» WHAT YOU SHOULD DO: Make an exact copy of the lines from the top of the entries below through the line with "There is a frenzy". Leave all pictures out.

═══ MATERIAL FOR THIS TASK ═══

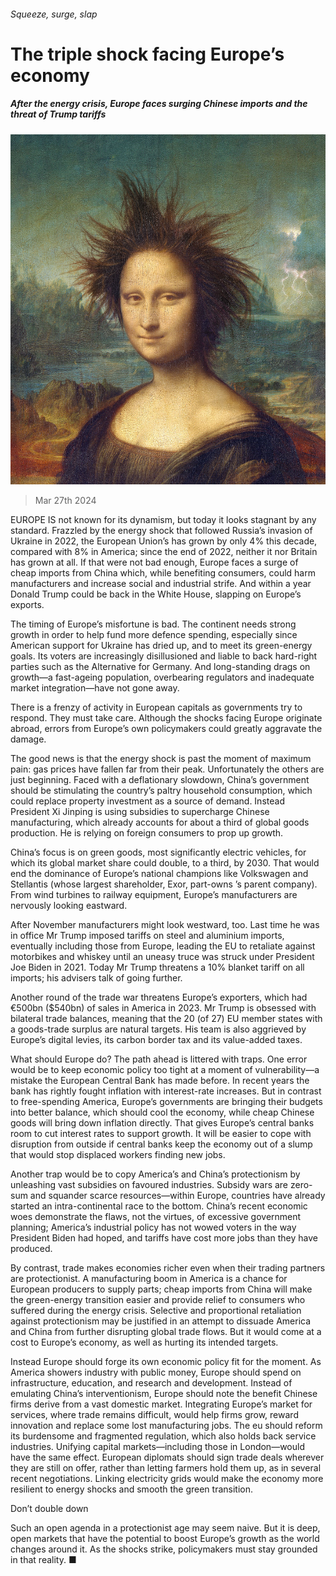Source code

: ###### Squeeze, surge, slap

# The triple shock facing Europe’s economy 

##### After the energy crisis, Europe faces surging Chinese imports and the threat of Trump tariffs 

![image](images/20240330_LDD001_FH.jpg) 

> Mar 27th 2024 

EUROPE IS not known for its dynamism, but today it looks stagnant by any standard. Frazzled by the energy shock that followed Russia’s invasion of Ukraine in 2022, the European Union’s  has grown by only 4% this decade, compared with 8% in America; since the end of 2022, neither it nor Britain has grown at all. If that were not bad enough, Europe faces a surge of cheap imports from China which, while benefiting consumers, could harm manufacturers and increase social and industrial strife. And within a year Donald Trump could be back in the White House, slapping  on Europe’s exports.

The timing of Europe’s misfortune is bad. The continent needs strong growth in order to help fund more defence spending, especially since American support for Ukraine has dried up, and to meet its green-energy goals. Its voters are increasingly disillusioned and liable to back hard-right parties such as the Alternative for Germany. And long-standing drags on growth—a fast-ageing population, overbearing regulators and inadequate market integration—have not gone away.

There is a frenzy of activity in European capitals as governments try to respond. They must take care. Although the shocks facing Europe originate abroad, errors from Europe’s own policymakers could greatly aggravate the damage.

The good news is that the energy shock is past the moment of maximum pain: gas prices have fallen far from their peak. Unfortunately the others are just beginning. Faced with a deflationary slowdown, China’s government should be stimulating the country’s paltry household consumption, which could replace property investment as a source of demand. Instead President Xi Jinping is using subsidies to supercharge Chinese manufacturing, which already accounts for about a third of global goods production. He is relying on foreign consumers to prop up growth.

China’s focus is on green goods, most significantly electric vehicles, for which its global market share could double, to a third, by 2030. That would end the dominance of Europe’s national champions like Volkswagen and Stellantis (whose largest shareholder, Exor, part-owns ’s parent company). From wind turbines to railway equipment, Europe’s manufacturers are nervously looking eastward.

After November manufacturers might look westward, too. Last time he was in office Mr Trump imposed tariffs on steel and aluminium imports, eventually including those from Europe, leading the EU to retaliate against motorbikes and whiskey until an uneasy truce was struck under President Joe Biden in 2021. Today Mr Trump threatens a 10% blanket tariff on all imports; his advisers talk of going further. 

Another round of the trade war threatens Europe’s exporters, which had €500bn ($540bn) of sales in America in 2023. Mr Trump is obsessed with bilateral trade balances, meaning that the 20 (of 27) EU member states with a goods-trade surplus are natural targets. His team is also aggrieved by Europe’s digital levies, its carbon border tax and its value-added taxes.

What should Europe do? The path ahead is littered with traps. One error would be to keep economic policy too tight at a moment of vulnerability—a mistake the European Central Bank has made before. In recent years the bank has rightly fought inflation with interest-rate increases. But in contrast to free-spending America, Europe’s governments are bringing their budgets into better balance, which should cool the economy, while cheap Chinese goods will bring down inflation directly. That gives Europe’s central banks room to cut interest rates to support growth. It will be easier to cope with disruption from outside if central banks keep the economy out of a slump that would stop displaced workers finding new jobs. 

Another trap would be to copy America’s and China’s protectionism by unleashing vast subsidies on favoured industries. Subsidy wars are zero-sum and squander scarce resources—within Europe, countries have already started an intra-continental race to the bottom. China’s recent economic woes demonstrate the flaws, not the virtues, of excessive government planning; America’s industrial policy has not wowed voters in the way President Biden had hoped, and tariffs have cost more jobs than they have produced.

By contrast, trade makes economies richer even when their trading partners are protectionist. A manufacturing boom in America is a chance for European producers to supply parts; cheap imports from China will make the green-energy transition easier and provide relief to consumers who suffered during the energy crisis. Selective and proportional retaliation against protectionism may be justified in an attempt to dissuade America and China from further disrupting global trade flows. But it would come at a cost to Europe’s economy, as well as hurting its intended targets. 

Instead Europe should forge its own economic policy fit for the moment. As America showers industry with public money, Europe should spend on infrastructure, education, and research and development. Instead of emulating China’s interventionism, Europe should note the benefit Chinese firms derive from a vast domestic market. Integrating Europe’s market for services, where trade remains difficult, would help firms grow, reward innovation and replace some lost manufacturing jobs. The eu should reform its burdensome and fragmented regulation, which also holds back service industries. Unifying capital markets—including those in London—would have the same effect. European diplomats should sign trade deals wherever they are still on offer, rather than letting farmers hold them up, as in several recent negotiations. Linking electricity grids would make the economy more resilient to energy shocks and smooth the green transition.

Don’t double down

Such an open agenda in a protectionist age may seem naive. But it is deep, open markets that have the potential to boost Europe’s growth as the world changes around it. As the shocks strike, policymakers must stay grounded in that reality. ■


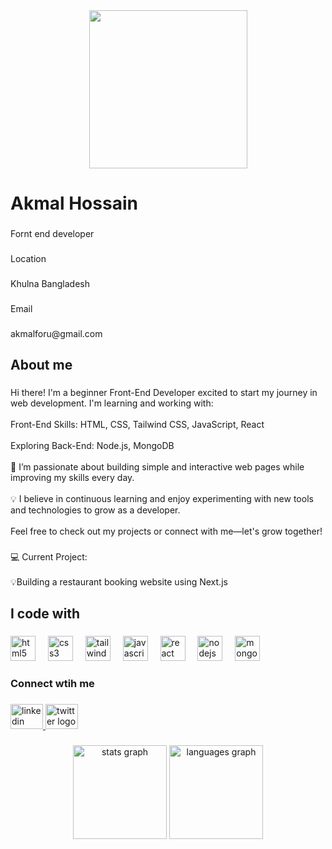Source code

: <div align="center">
  <img height="253" src="https://i.ibb.co.com/qxZJCRf/Frame-2.png"  />
</div>

###

<h1 align="left">Akmal Hossain</h1>

###

<p align="left">Fornt end developer</p>

###

<p align="left">Location</p>

###

<p align="left">Khulna Bangladesh</p>

###

<p align="left">Email</p>

###

<p align="left">akmalforu@gmail.com</p>

###

<h2 align="left">About me</h2>

###

<p align="left">Hi there! I'm a beginner Front-End Developer excited to start my journey in web development. I'm learning and working with:<br><br>Front-End Skills: HTML, CSS, Tailwind CSS, JavaScript, React<br><br>Exploring Back-End: Node.js, MongoDB<br><br>🌱 I’m passionate about building simple and interactive web pages while improving my skills every day.<br><br>💡 I believe in continuous learning and enjoy experimenting with new tools and technologies to grow as a developer.<br><br>Feel free to check out my projects or connect with me—let's grow together!</p>

###

<p align="left">💻 Current Project:<br><br>💡Building a restaurant booking website using Next.js</p>

###

<h2 align="left">I code with</h2>

###

<div align="left">
  <img src="https://cdn.jsdelivr.net/gh/devicons/devicon/icons/html5/html5-original.svg" height="40" alt="html5 logo"  />
  <img width="12" />
  <img src="https://cdn.jsdelivr.net/gh/devicons/devicon/icons/css3/css3-original.svg" height="40" alt="css3 logo"  />
  <img width="12" />
  <img src="https://cdn.jsdelivr.net/gh/devicons/devicon/icons/tailwindcss/tailwindcss-original-wordmark.svg" height="40" alt="tailwindcss logo"  />
  <img width="12" />
  <img src="https://cdn.jsdelivr.net/gh/devicons/devicon/icons/javascript/javascript-original.svg" height="40" alt="javascript logo"  />
  <img width="12" />
  <img src="https://cdn.jsdelivr.net/gh/devicons/devicon/icons/react/react-original.svg" height="40" alt="react logo"  />
  <img width="12" />
  <img src="https://cdn.jsdelivr.net/gh/devicons/devicon/icons/nodejs/nodejs-original.svg" height="40" alt="nodejs logo"  />
  <img width="12" />
  <img src="https://cdn.jsdelivr.net/gh/devicons/devicon/icons/mongodb/mongodb-original.svg" height="40" alt="mongodb logo"  />
</div>

###

<h3 align="left">Connect wtih me</h3>

###

<div align="left">
  <a href="https://www.linkedin.com/in/akmalhossain/" target="_blank">
    <img src="https://raw.githubusercontent.com/maurodesouza/profile-readme-generator/master/src/assets/icons/social/linkedin/default.svg" width="52" height="40" alt="linkedin logo"  />
  </a>
  <a href="https://x.com/akmalhossain_" target="_blank">
    <img src="https://raw.githubusercontent.com/maurodesouza/profile-readme-generator/master/src/assets/icons/social/twitter/default.svg" width="52" height="40" alt="twitter logo"  />
  </a>
</div>

###

<div align="center">
  <img src="https://github-readme-stats.vercel.app/api?username=akmal81&hide_title=false&hide_rank=false&show_icons=true&include_all_commits=true&count_private=true&disable_animations=false&theme=dracula&locale=en&hide_border=false&order=1" height="150" alt="stats graph"  />
  <img src="https://github-readme-stats.vercel.app/api/top-langs?username=akmal81&locale=en&hide_title=false&layout=compact&card_width=320&langs_count=5&theme=dracula&hide_border=false&order=2" height="150" alt="languages graph"  />
</div>

###
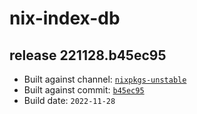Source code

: # nix-index-db
## release 221128.b45ec95
- Built against channel: [`nixpkgs-unstable`](https://github.com/nixos/nixpkgs/tree/nixpkgs-unstable)
- Built against commit: [`b45ec95`](https://github.com/NixOS/nixpkgs/commit/b45ec953794bb07922f0468152ad1ebaf8a084b3)
- Build date: `2022-11-28`
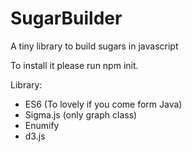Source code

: # SugarBuilder
A tiny library to build sugars in javascript

To install it please run npm init.

Library:
 - ES6 (To lovely if you come form Java)
 - Sigma.js (only graph class)
 - Enumify
 - d3.js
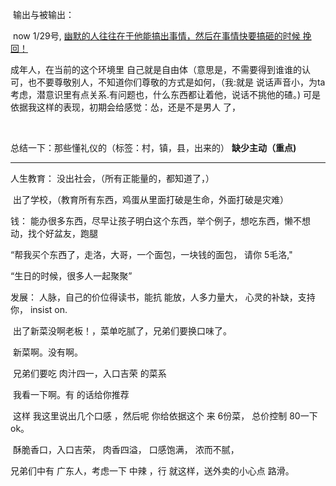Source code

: ​    输出与被输出：

​    now 1/29号,    [幽默的人往往在于他能搞出事情，然后在事情快要搞砸的时候 挽回！]()

  

成年人，在当前的这个环境里 自己就是自由体（意思是，不需要得到谁谁的认可，也不要尊敬别人，不知道你们尊敬的方式是如何，（我:就是 说话声音小，为ta考虑，潜意识里有点关系.有问题也，什么东西都让着他，说话不挑他的碴。)  可是 依据我这样的表现，初期会给感觉：怂，还是不是男人 了，  

​    

总结一下：那些懂礼仪的（标签：村，镇，县，出来的）  **缺少主动（重点)**

****

   人生教育： 没出社会，（所有正能量的，都知道了，）

​			出了学校，（教育所有东西，鸡蛋从里面打破是生命，外面打破是灾难）

钱：  能办很多东西，尽早让孩子明白这个东西，举个例子，想吃东西，懒不想动，找个好盆友，跑腿

“帮我买个东西了，走洛，大哥，一个面包，一块钱的面包， 请你 5毛洛,"   

“生日的时候，很多人一起聚聚”



发展： 人脉，自己的价位得读书，能抗 能放，人多力量大， 心灵的补缺，支持你，  insist on.

  

​    出了新菜没啊老板！，菜单吃腻了，兄弟们要换口味了。

​    新菜啊。没有啊。

​    兄弟们要吃  肉汁四一，入口吉荣 的菜系

​    我看一下啊。有 的话给你推荐

​    这样 我这里说出几个口感 ，然后呢  你给依据这个  来  6份菜， 总价控制 80一下  ok。

​    酥脆香口，入口吉荣， 肉香四溢， 口感饱满， 浓而不腻，

   兄弟们中有 广东人，考虑一下  中辣 ，行 就这样，送外卖的小心点 路滑。

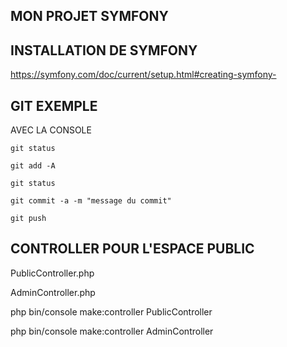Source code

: ## MON PROJET SYMFONY

## INSTALLATION DE SYMFONY

https://symfony.com/doc/current/setup.html#creating-symfony-


## GIT EXEMPLE

AVEC LA CONSOLE

    git status

    git add -A

    git status

    git commit -a -m "message du commit"

    git push


## CONTROLLER POUR L'ESPACE PUBLIC

PublicController.php

AdminController.php

php bin/console make:controller PublicController


php bin/console make:controller AdminController





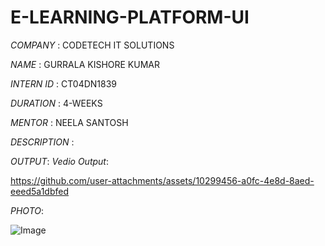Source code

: # E-LEARNING-PLATFORM-UI
*COMPANY* : CODETECH IT SOLUTIONS

*NAME* : GURRALA KISHORE KUMAR 

*INTERN ID* : CT04DN1839

*DURATION* : 4-WEEKS

*MENTOR* : NEELA SANTOSH

*DESCRIPTION* :


*OUTPUT*:
*Vedio Output*:

https://github.com/user-attachments/assets/10299456-a0fc-4e8d-8aed-eeed5a1dbfed

*PHOTO*:

![Image](https://github.com/user-attachments/assets/41ae4960-ff9b-4794-8e33-c45993f62cb3)
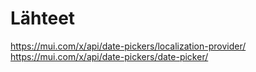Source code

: # Lähteet
https://mui.com/x/api/date-pickers/localization-provider/
https://mui.com/x/api/date-pickers/date-picker/
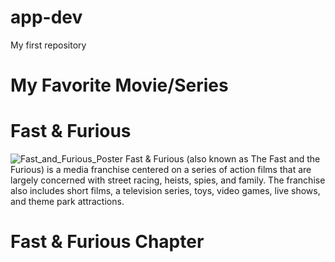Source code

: # app-dev
My first repository 
# My Favorite Movie/Series
# Fast & Furious
![Fast_and_Furious_Poster](https://github.com/Arvsssss/app-dev/assets/135073356/bb04f800-8e25-4cd1-85f0-68107c380d14)
Fast & Furious (also known as The Fast and the Furious) is a media franchise centered on a series of action films that are largely concerned with street racing, heists, spies, and family. The franchise also includes short films, a television series, toys, video games, live shows, and theme park attractions.
# Fast & Furious Chapter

═══

» EXERCISE RESPONSE:
Source code

: ###### Squeeze, surge, slap

# The triple shock facing Europe’s economy 

##### After the energy crisis, Europe faces surging Chinese imports and the threat of Trump tariffs 

![image](images/20240330_LDD001_FH.jpg) 

> Mar 27th 2024 

EUROPE IS not known for its dynamism, but today it looks stagnant by any standard. Frazzled by the energy shock that followed Russia’s invasion of Ukraine in 2022, the European Union’s  has grown by only 4% this decade, compared with 8% in America; since the end of 2022, neither it nor Britain has grown at all. If that were not bad enough, Europe faces a surge of cheap imports from China which, while benefiting consumers, could harm manufacturers and increase social and industrial strife. And within a year Donald Trump could be back in the White House, slapping  on Europe’s exports.

The timing of Europe’s misfortune is bad. The continent needs strong growth in order to help fund more defence spending, especially since American support for Ukraine has dried up, and to meet its green-energy goals. Its voters are increasingly disillusioned and liable to back hard-right parties such as the Alternative for Germany. And long-standing drags on growth—a fast-ageing population, overbearing regulators and inadequate market integration—have not gone away.

There is a frenzy of activity in European capitals as governments try to respond. They must take care. Although the shocks facing Europe originate abroad, errors from Europe’s own policymakers could greatly aggravate the damage.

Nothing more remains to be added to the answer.